TRY IT. A single figure is required: the number of lines below in which the word "your" occurs.

INFORMATION SUPPLIED.

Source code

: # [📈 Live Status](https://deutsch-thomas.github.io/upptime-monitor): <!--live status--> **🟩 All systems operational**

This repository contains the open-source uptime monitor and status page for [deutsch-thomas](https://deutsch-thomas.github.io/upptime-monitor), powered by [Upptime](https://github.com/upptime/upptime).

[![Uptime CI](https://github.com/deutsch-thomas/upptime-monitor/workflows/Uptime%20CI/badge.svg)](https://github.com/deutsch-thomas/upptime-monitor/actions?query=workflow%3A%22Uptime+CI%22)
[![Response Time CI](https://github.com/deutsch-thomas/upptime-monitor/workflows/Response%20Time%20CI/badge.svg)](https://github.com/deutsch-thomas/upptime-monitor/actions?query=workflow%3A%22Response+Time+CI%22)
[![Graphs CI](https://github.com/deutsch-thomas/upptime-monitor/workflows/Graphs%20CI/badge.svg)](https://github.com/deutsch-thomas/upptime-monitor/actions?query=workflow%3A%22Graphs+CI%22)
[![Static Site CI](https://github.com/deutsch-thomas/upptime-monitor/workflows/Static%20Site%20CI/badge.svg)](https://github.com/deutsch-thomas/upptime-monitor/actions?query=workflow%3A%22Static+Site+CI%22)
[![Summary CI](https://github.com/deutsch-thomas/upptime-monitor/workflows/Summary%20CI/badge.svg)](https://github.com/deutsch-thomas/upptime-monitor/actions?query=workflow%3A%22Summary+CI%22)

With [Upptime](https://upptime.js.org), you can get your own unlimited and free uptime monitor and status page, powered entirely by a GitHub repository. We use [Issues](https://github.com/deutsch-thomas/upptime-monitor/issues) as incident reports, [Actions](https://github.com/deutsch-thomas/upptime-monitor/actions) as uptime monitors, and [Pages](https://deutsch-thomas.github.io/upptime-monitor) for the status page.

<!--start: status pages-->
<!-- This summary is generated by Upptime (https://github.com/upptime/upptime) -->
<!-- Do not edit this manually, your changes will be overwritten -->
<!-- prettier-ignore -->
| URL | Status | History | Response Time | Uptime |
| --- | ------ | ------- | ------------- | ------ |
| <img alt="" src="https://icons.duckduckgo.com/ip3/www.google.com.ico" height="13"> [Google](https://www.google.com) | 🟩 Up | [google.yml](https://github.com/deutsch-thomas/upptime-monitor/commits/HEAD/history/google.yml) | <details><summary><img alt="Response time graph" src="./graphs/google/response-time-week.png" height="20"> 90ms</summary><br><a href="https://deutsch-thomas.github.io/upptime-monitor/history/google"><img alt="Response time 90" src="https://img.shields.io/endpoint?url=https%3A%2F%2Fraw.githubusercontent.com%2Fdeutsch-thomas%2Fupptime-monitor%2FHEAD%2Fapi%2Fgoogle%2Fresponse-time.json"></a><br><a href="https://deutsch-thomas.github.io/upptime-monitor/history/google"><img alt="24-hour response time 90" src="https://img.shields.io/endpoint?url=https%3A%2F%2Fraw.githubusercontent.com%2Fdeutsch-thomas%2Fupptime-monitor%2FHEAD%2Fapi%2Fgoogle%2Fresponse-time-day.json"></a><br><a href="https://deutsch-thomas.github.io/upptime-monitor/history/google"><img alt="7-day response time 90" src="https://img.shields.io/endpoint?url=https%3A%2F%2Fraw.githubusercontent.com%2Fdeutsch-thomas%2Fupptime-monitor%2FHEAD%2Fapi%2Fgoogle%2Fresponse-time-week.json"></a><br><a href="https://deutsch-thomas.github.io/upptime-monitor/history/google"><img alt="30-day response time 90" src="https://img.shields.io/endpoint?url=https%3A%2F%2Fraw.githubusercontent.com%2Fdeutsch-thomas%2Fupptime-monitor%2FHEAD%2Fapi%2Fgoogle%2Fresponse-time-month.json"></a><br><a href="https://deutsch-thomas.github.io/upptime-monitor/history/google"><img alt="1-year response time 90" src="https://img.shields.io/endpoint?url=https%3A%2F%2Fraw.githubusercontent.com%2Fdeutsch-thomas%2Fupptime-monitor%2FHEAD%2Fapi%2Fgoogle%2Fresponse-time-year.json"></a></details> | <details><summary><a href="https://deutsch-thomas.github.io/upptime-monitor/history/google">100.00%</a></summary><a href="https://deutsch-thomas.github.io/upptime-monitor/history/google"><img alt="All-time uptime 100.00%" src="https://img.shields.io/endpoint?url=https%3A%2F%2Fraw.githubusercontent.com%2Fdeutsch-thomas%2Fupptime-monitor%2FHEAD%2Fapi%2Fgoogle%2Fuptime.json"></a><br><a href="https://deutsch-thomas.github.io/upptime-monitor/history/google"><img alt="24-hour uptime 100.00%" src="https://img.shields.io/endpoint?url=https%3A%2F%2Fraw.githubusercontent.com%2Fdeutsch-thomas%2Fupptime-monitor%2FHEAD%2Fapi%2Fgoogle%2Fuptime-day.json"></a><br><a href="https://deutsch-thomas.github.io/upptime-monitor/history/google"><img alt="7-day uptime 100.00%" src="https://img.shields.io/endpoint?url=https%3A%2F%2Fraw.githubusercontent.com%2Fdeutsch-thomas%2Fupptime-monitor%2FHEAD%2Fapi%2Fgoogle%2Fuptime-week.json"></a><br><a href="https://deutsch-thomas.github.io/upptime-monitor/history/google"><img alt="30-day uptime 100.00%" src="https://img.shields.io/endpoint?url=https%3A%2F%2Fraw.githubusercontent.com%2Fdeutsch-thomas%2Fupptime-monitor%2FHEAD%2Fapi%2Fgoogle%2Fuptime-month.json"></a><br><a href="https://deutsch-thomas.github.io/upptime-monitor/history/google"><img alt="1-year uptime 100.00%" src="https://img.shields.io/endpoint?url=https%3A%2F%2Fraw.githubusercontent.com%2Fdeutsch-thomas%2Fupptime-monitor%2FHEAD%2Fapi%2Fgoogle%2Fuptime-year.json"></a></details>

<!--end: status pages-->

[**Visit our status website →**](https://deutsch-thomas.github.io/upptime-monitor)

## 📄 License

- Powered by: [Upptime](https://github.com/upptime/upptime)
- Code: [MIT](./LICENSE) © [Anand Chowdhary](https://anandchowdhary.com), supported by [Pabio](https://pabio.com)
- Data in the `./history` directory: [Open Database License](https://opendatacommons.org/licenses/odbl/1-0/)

TASK ANSWER. 2